> [Required action] Where does the word "Vitest" appear in the entries below? Copy each line that holds it.

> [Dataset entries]
Start of Block

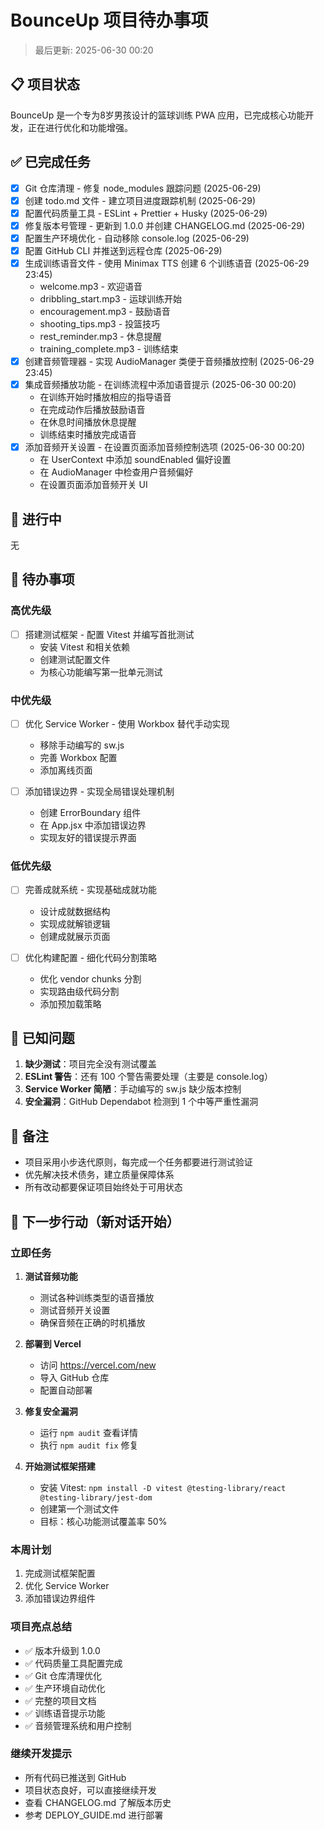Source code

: # BounceUp 项目待办事项

> 最后更新: 2025-06-30 00:20

## 📋 项目状态

BounceUp 是一个专为8岁男孩设计的篮球训练 PWA 应用，已完成核心功能开发，正在进行优化和功能增强。

## ✅ 已完成任务

- [x] Git 仓库清理 - 修复 node_modules 跟踪问题 (2025-06-29)
- [x] 创建 todo.md 文件 - 建立项目进度跟踪机制 (2025-06-29)
- [x] 配置代码质量工具 - ESLint + Prettier + Husky (2025-06-29)
- [x] 修复版本号管理 - 更新到 1.0.0 并创建 CHANGELOG.md (2025-06-29)
- [x] 配置生产环境优化 - 自动移除 console.log (2025-06-29)
- [x] 配置 GitHub CLI 并推送到远程仓库 (2025-06-29)
- [x] 生成训练语音文件 - 使用 Minimax TTS 创建 6 个训练语音 (2025-06-29 23:45)
  - welcome.mp3 - 欢迎语音
  - dribbling_start.mp3 - 运球训练开始
  - encouragement.mp3 - 鼓励语音
  - shooting_tips.mp3 - 投篮技巧
  - rest_reminder.mp3 - 休息提醒
  - training_complete.mp3 - 训练结束
- [x] 创建音频管理器 - 实现 AudioManager 类便于音频播放控制 (2025-06-29 23:45)
- [x] 集成音频播放功能 - 在训练流程中添加语音提示 (2025-06-30 00:20)
  - 在训练开始时播放相应的指导语音
  - 在完成动作后播放鼓励语音
  - 在休息时间播放休息提醒
  - 训练结束时播放完成语音
- [x] 添加音频开关设置 - 在设置页面添加音频控制选项 (2025-06-30 00:20)
  - 在 UserContext 中添加 soundEnabled 偏好设置
  - 在 AudioManager 中检查用户音频偏好
  - 在设置页面添加音频开关 UI

## 🔄 进行中

无

## 📌 待办事项

### 高优先级

- [ ] 搭建测试框架 - 配置 Vitest 并编写首批测试
  - 安装 Vitest 和相关依赖
  - 创建测试配置文件
  - 为核心功能编写第一批单元测试

### 中优先级

- [ ] 优化 Service Worker - 使用 Workbox 替代手动实现
  - 移除手动编写的 sw.js
  - 完善 Workbox 配置
  - 添加离线页面

- [ ] 添加错误边界 - 实现全局错误处理机制
  - 创建 ErrorBoundary 组件
  - 在 App.jsx 中添加错误边界
  - 实现友好的错误提示界面

### 低优先级

- [ ] 完善成就系统 - 实现基础成就功能
  - 设计成就数据结构
  - 实现成就解锁逻辑
  - 创建成就展示页面

- [ ] 优化构建配置 - 细化代码分割策略
  - 优化 vendor chunks 分割
  - 实现路由级代码分割
  - 添加预加载策略

## 🐛 已知问题

1. **缺少测试**：项目完全没有测试覆盖
2. **ESLint 警告**：还有 100 个警告需要处理（主要是 console.log）
3. **Service Worker 简陋**：手动编写的 sw.js 缺少版本控制
4. **安全漏洞**：GitHub Dependabot 检测到 1 个中等严重性漏洞

## 📝 备注

- 项目采用小步迭代原则，每完成一个任务都要进行测试验证
- 优先解决技术债务，建立质量保障体系
- 所有改动都要保证项目始终处于可用状态

## 🚀 下一步行动（新对话开始）

### 立即任务

1. **测试音频功能**
   - 测试各种训练类型的语音播放
   - 测试音频开关设置
   - 确保音频在正确的时机播放

2. **部署到 Vercel**
   - 访问 https://vercel.com/new
   - 导入 GitHub 仓库
   - 配置自动部署

3. **修复安全漏洞**
   - 运行 `npm audit` 查看详情
   - 执行 `npm audit fix` 修复

4. **开始测试框架搭建**
   - 安装 Vitest: `npm install -D vitest @testing-library/react @testing-library/jest-dom`
   - 创建第一个测试文件
   - 目标：核心功能测试覆盖率 50%

### 本周计划

1. 完成测试框架配置
2. 优化 Service Worker
3. 添加错误边界组件

### 项目亮点总结

- ✅ 版本升级到 1.0.0
- ✅ 代码质量工具配置完成
- ✅ Git 仓库清理优化
- ✅ 生产环境自动优化
- ✅ 完整的项目文档
- ✅ 训练语音提示功能
- ✅ 音频管理系统和用户控制

### 继续开发提示

- 所有代码已推送到 GitHub
- 项目状态良好，可以直接继续开发
- 查看 CHANGELOG.md 了解版本历史
- 参考 DEPLOY_GUIDE.md 进行部署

End of Block

> [Output below]
- [ ] 搭建测试框架 - 配置 Vitest 并编写首批测试
  - 安装 Vitest 和相关依赖
   - 安装 Vitest: `npm install -D vitest @testing-library/react @testing-library/jest-dom`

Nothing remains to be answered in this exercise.